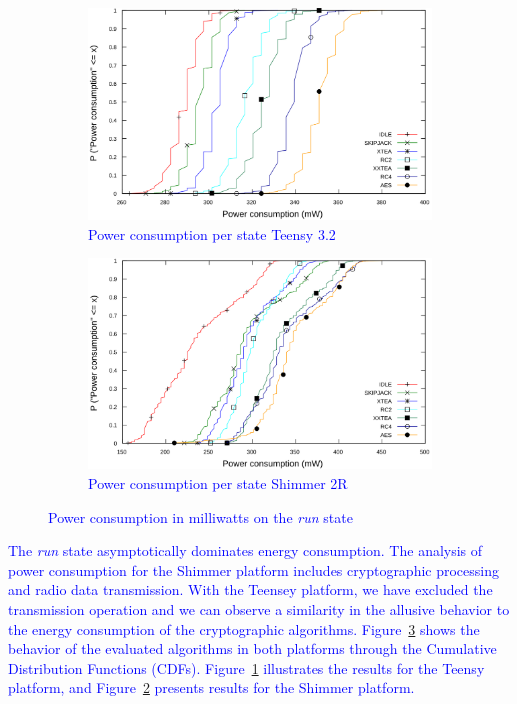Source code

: \documentclass[journal]{IEEEtran}
\newcommand{\rever}{\textcolor{blue}}
\begin{document}
\begin{figure}[!t]
 \vspace{-0.5cm}
\centering
 \begin{subfigure}[b]{0.35\textwidth}
  \includegraphics[width=\textwidth]{Figures/cdf_Teensy.png}
  \caption{\rever{Power consumption per state Teensy 3.2}}
  \label{fig:cdf_Teensy}
 \end{subfigure}
 \hspace{10mm}
 \begin{subfigure}[b]{0.35\textwidth}
  \includegraphics[width=\textwidth]{Figures/cdf_zig.png}
  \caption{\rever{Power consumption per state Shimmer 2R}}
  \label{fig:cdf_zig}
 \end{subfigure}
 \vspace{-0.2cm}
 \caption{\rever{Power consumption in milliwatts on the {\em run} state}}
 \label{fig:cdf}
 \vspace{-0.45cm}
\end{figure}

\rever{The {\em run} state asymptotically dominates energy consumption. The analysis of power consumption for the Shimmer platform includes cryptographic processing and radio data transmission. With the Teensey platform, we have excluded the transmission operation and we can observe a similarity in the allusive behavior to the energy consumption of the cryptographic algorithms. Figure~\ref{fig:cdf} shows the behavior of the evaluated algorithms in both platforms through the Cumulative Distribution Functions (CDFs). Figure~\ref{fig:cdf_Teensy} illustrates the results for the Teensy platform, and Figure~\ref{fig:cdf_zig} presents results for the Shimmer platform.}
\end{document}
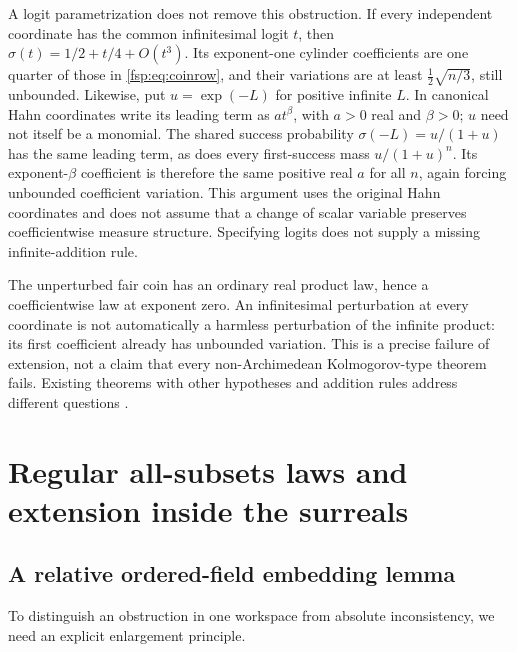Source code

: \documentclass[11pt,a4paper]{article}
\numberwithin{equation}{section}
\theoremstyle{definition}
\theoremstyle{remark}
\begin{document}
A logit parametrization does not remove this obstruction. If every
independent coordinate has the common infinitesimal logit $t$, then
$\sigma(t)=1/2+t/4+O(t^3)$. Its exponent-one cylinder coefficients are
one quarter of those in \eqref{fsp:eq:coinrow}, and their variations
are at least $\tfrac12\sqrt{n/3}$, still unbounded.
Likewise, put $u=\exp(-L)$ for positive infinite $L$. In canonical
Hahn coordinates write its leading term as $a t^\beta$, with
$a>0$ real and $\beta>0$; $u$ need not itself be a monomial.
The shared success probability $\sigma(-L)=u/(1+u)$ has the same
leading term, as does every first-success mass
$u/(1+u)^n$. Its exponent-$\beta$ coefficient is therefore the same
positive real $a$ for all $n$, again forcing unbounded coefficient
variation. This argument uses the original Hahn coordinates and does
not assume that a change of scalar variable preserves coefficientwise
measure structure. Specifying logits does not supply a missing
infinite-addition rule.

The unperturbed fair coin has an ordinary real product law, hence a
coefficientwise law at exponent zero. An infinitesimal perturbation at
every coordinate is not automatically a harmless perturbation of the
infinite product: its first coefficient already has unbounded variation.
This is a precise failure of extension, not a claim that every
non-Archimedean Kolmogorov-type theorem fails. Existing theorems with
other hypotheses and addition rules address different questions
\cite{bhw,brickhill,repomeasures}.

\section{Regular all-subsets laws and extension inside the surreals}
\label{fsp:sec:extension}

\subsection{A relative ordered-field embedding lemma}

To distinguish an obstruction in one workspace from absolute
inconsistency, we need an explicit enlargement principle.
\end{document}
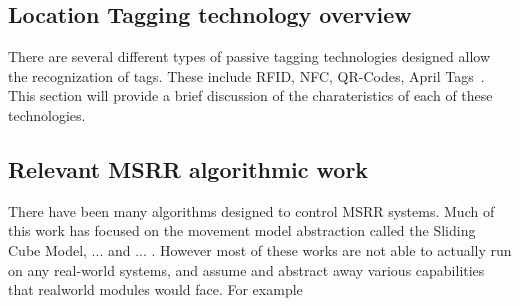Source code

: \subsection{Location Tagging technology overview}
\label{sec:RWtaggingTech}

There are several different types of passive tagging technologies designed allow the recognization of tags. These include RFID, NFC, QR-Codes, April Tags~\cite{wang2016iros}. This section will provide a brief discussion of the charateristics of each of these technologies.


\subsection{Relevant MSRR algorithmic work}
\label{sec:RW-Algorithmic}
There have been many algorithms designed to control MSRR systems. Much of this work has focused on the movement model abstraction called the Sliding Cube Model, ... and ... . However most of these works are not able to actually run on any real-world systems, and assume and abstract away various capabilities that realworld modules would face. For example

▶ **Your assignment**
Pictures in the records must not appear in the copy; transcribe everything else precisely.

▶ **Response below**
Source code

: \documentclass[journal]{IEEEtran}
\newcommand{\rever}{\textcolor{blue}}
\begin{document}
\begin{figure}[!t]
 \vspace{-0.5cm}
\centering
 \begin{subfigure}[b]{0.35\textwidth}
  \includegraphics[width=\textwidth]{Figures/cdf_Teensy.png}
  \caption{\rever{Power consumption per state Teensy 3.2}}
  \label{fig:cdf_Teensy}
 \end{subfigure}
 \hspace{10mm}
 \begin{subfigure}[b]{0.35\textwidth}
  \includegraphics[width=\textwidth]{Figures/cdf_zig.png}
  \caption{\rever{Power consumption per state Shimmer 2R}}
  \label{fig:cdf_zig}
 \end{subfigure}
 \vspace{-0.2cm}
 \caption{\rever{Power consumption in milliwatts on the {\em run} state}}
 \label{fig:cdf}
 \vspace{-0.45cm}
\end{figure}

\rever{The {\em run} state asymptotically dominates energy consumption. The analysis of power consumption for the Shimmer platform includes cryptographic processing and radio data transmission. With the Teensey platform, we have excluded the transmission operation and we can observe a similarity in the allusive behavior to the energy consumption of the cryptographic algorithms. Figure~\ref{fig:cdf} shows the behavior of the evaluated algorithms in both platforms through the Cumulative Distribution Functions (CDFs). Figure~\ref{fig:cdf_Teensy} illustrates the results for the Teensy platform, and Figure~\ref{fig:cdf_zig} presents results for the Shimmer platform.}
\end{document}
Source code

: \documentclass[11pt,a4paper]{article}
\numberwithin{equation}{section}
\theoremstyle{definition}
\theoremstyle{remark}
\begin{document}
A logit parametrization does not remove this obstruction. If every
independent coordinate has the common infinitesimal logit $t$, then
$\sigma(t)=1/2+t/4+O(t^3)$. Its exponent-one cylinder coefficients are
one quarter of those in \eqref{fsp:eq:coinrow}, and their variations
are at least $\tfrac12\sqrt{n/3}$, still unbounded.
Likewise, put $u=\exp(-L)$ for positive infinite $L$. In canonical
Hahn coordinates write its leading term as $a t^\beta$, with
$a>0$ real and $\beta>0$; $u$ need not itself be a monomial.
The shared success probability $\sigma(-L)=u/(1+u)$ has the same
leading term, as does every first-success mass
$u/(1+u)^n$. Its exponent-$\beta$ coefficient is therefore the same
positive real $a$ for all $n$, again forcing unbounded coefficient
variation. This argument uses the original Hahn coordinates and does
not assume that a change of scalar variable preserves coefficientwise
measure structure. Specifying logits does not supply a missing
infinite-addition rule.

The unperturbed fair coin has an ordinary real product law, hence a
coefficientwise law at exponent zero. An infinitesimal perturbation at
every coordinate is not automatically a harmless perturbation of the
infinite product: its first coefficient already has unbounded variation.
This is a precise failure of extension, not a claim that every
non-Archimedean Kolmogorov-type theorem fails. Existing theorems with
other hypotheses and addition rules address different questions
\cite{bhw,brickhill,repomeasures}.

\section{Regular all-subsets laws and extension inside the surreals}
\label{fsp:sec:extension}

\subsection{A relative ordered-field embedding lemma}

To distinguish an obstruction in one workspace from absolute
inconsistency, we need an explicit enlargement principle.
\end{document}
Source code

: \subsection{Location Tagging technology overview}
\label{sec:RWtaggingTech}

There are several different types of passive tagging technologies designed allow the recognization of tags. These include RFID, NFC, QR-Codes, April Tags~\cite{wang2016iros}. This section will provide a brief discussion of the charateristics of each of these technologies.


\subsection{Relevant MSRR algorithmic work}
\label{sec:RW-Algorithmic}
There have been many algorithms designed to control MSRR systems. Much of this work has focused on the movement model abstraction called the Sliding Cube Model, ... and ... . However most of these works are not able to actually run on any real-world systems, and assume and abstract away various capabilities that realworld modules would face. For example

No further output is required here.